I miss just wandering the streets, watching the swirling admixture of Jews of all varieties with their distinctive ways of dress, and the plethora of priests, nuns, monks, striding out of their monasteries and convents in the Old City, countless varieties with their own dramatic habits: nuns so covered up in black that they would give any Muslim woman a run for her money, unless she was wearing a niqab; Muslims, the women in every degree of covering–the one I get a kick out of is the college girls with tight colorful hijabs that make their heads look like periscopes, and skin-tight jeans and high heels; or the head-to-toe chador lady walking arm-in-arm with her mulletted husband in a muscle shirt and cut-off jean shorts. All swirling around in the streets together, gabbing in the countless cafes, shopping, going to school–doing what everyone does. And me, me! there among them, one of them. Home, home at last!
Mom’s been on Zoloft for a month now. She found herself crying all the time, so when both of them got bronchitis and I took them to the doctor she took the opportunity to tell the doctor about that, and got some Zoloft. She really is feeling better, you can tell, although she insists on only taking half the prescribed amount. That’s her. She eats half an English muffin, half a sandwich, half a tab of Zoloft. Oh well; what matters is that she actually copped to feeling bad and did something about it, and realizes she is feeling better. Let’s pray she doesn’t quit just because she feels better.
So today, seeing that she is in a good mood, I decided to break some news: I am establishing a schedule for visiting my home, because I am miserable without it. I will return every fall for the High Holidays and the month that precedes them, which is a month for study and preparation; and I will return in the spring for Purim, which is thought of in the States as the Jewish Halloween because everybody gets dressed up, but in fact it is a holiday steeped in deep mysticism.
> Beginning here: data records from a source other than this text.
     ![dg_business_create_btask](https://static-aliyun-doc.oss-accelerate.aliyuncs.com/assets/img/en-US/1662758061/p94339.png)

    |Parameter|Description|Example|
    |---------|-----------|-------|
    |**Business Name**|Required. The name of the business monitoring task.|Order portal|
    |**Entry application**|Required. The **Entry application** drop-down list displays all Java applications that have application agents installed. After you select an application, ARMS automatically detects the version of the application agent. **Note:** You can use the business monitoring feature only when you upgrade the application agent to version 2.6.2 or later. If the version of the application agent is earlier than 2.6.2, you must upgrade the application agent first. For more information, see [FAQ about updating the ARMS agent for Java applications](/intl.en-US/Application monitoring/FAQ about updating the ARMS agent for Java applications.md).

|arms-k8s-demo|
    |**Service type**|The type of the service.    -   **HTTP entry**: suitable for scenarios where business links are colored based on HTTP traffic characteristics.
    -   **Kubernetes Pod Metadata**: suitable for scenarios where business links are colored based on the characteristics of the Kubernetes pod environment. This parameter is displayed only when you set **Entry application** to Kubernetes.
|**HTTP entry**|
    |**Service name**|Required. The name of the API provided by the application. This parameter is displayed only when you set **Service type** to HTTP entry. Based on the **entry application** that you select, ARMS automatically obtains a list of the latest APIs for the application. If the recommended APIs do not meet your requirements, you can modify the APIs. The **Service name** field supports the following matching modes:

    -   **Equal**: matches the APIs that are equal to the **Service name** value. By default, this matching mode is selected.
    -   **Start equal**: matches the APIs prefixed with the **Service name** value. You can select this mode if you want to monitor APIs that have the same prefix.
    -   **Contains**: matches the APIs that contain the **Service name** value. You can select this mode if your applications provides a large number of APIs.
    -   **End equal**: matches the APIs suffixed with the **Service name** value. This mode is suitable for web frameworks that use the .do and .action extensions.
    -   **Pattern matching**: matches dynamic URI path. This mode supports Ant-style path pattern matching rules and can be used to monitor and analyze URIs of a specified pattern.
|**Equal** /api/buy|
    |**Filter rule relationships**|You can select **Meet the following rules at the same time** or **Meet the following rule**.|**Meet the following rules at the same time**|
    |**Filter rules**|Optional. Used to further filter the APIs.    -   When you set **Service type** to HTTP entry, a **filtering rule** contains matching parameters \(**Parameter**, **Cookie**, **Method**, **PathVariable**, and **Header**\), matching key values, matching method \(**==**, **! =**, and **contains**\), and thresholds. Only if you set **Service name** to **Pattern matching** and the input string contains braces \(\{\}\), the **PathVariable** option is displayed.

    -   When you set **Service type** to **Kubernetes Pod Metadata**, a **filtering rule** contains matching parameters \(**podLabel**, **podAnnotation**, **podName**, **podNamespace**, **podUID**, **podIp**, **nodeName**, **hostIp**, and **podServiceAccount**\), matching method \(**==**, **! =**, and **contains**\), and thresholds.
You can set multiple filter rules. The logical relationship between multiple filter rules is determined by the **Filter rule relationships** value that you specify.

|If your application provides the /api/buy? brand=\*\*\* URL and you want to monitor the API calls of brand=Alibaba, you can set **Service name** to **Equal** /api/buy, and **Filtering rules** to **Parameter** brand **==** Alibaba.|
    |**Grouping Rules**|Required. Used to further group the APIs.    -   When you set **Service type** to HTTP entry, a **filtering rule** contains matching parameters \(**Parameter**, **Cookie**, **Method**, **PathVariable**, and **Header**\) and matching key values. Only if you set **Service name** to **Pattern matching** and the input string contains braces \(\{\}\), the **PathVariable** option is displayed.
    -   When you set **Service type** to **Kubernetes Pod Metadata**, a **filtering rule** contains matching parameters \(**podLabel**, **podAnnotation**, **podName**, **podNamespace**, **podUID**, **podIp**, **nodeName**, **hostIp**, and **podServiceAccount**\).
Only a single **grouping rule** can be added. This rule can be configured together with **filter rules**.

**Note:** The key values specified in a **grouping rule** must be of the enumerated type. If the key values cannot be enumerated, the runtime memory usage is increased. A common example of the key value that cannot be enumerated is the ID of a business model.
She shrugged. “You do whatever you need to do. I’ll get along somehow.” What did I expect? But the little child in me wanted approval.
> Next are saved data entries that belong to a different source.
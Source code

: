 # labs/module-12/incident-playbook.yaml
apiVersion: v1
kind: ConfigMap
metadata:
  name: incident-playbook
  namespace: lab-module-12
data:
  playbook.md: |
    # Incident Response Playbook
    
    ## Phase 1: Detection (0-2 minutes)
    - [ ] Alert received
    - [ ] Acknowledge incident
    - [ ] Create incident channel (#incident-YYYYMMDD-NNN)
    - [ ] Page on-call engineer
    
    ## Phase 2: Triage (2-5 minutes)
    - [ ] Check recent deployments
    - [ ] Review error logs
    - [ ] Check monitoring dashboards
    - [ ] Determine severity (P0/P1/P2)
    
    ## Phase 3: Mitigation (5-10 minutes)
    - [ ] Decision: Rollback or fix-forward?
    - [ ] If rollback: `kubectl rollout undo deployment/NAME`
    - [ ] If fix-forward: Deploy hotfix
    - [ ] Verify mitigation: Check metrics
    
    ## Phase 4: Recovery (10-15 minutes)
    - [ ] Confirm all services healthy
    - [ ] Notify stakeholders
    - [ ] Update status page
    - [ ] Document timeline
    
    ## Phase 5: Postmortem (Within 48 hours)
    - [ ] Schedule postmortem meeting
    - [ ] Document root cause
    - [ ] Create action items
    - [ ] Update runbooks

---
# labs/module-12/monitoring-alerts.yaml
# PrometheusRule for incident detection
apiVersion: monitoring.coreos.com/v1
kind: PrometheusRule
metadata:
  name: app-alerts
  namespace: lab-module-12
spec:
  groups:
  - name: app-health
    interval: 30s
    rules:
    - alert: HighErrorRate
“I miss my home,” I said, by way of what I hoped would be explanation.
“This is your home! Your home is right here!” Her little eyes snapped.
“No, Mom, this is not my home. This is your home. You fell in love with this place, and you chose to live here. I have never lived here. I moved out of your house when I was sixteen…”
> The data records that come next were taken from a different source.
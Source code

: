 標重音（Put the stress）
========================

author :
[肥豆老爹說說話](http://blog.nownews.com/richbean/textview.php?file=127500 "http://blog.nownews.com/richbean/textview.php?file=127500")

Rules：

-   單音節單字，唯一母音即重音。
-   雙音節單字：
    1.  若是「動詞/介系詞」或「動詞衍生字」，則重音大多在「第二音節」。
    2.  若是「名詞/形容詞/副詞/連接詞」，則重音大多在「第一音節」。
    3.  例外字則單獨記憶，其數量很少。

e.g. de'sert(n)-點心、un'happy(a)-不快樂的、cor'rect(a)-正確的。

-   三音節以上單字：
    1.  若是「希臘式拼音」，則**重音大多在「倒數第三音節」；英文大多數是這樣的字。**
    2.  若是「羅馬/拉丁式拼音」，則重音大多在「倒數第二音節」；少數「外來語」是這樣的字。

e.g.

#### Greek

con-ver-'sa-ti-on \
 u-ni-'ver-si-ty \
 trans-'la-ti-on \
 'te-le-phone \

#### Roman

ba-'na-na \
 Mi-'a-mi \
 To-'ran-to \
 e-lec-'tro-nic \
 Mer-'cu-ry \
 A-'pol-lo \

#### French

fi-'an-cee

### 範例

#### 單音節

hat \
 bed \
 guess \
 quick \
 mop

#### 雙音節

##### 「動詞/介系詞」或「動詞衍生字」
“I know,” she interrupted coldly.
“And just like you fell in love with this place, I fell in love with Jerusalem, and I am very sad when I am away. And you know that I have a mental illness, and I have to take care of myself. And all of my support system is in Jerusalem, all of my friends, my religious life, everything. You don’t want me to end up in the hospital again, do you? Because of isolation and no support?”
“What, being away from Jerusalem will put you in the hospital?” Snort.
“What I would like you to do is to start looking into home care options that will give you respite and help while I’m away, so that you don’t get sick yourself.” Long conversation about that, leading to dead ends but it was a start, anyway.
I gave up. Changed the subject. Will not speak of it again. Will just buy the tickets, get on the plane, and be there. And eventually I will be able to pack up and go back, G-d willing, back to the crazy peaceful whirl of war zone in the Middle East, the only place in the world where I feel safe.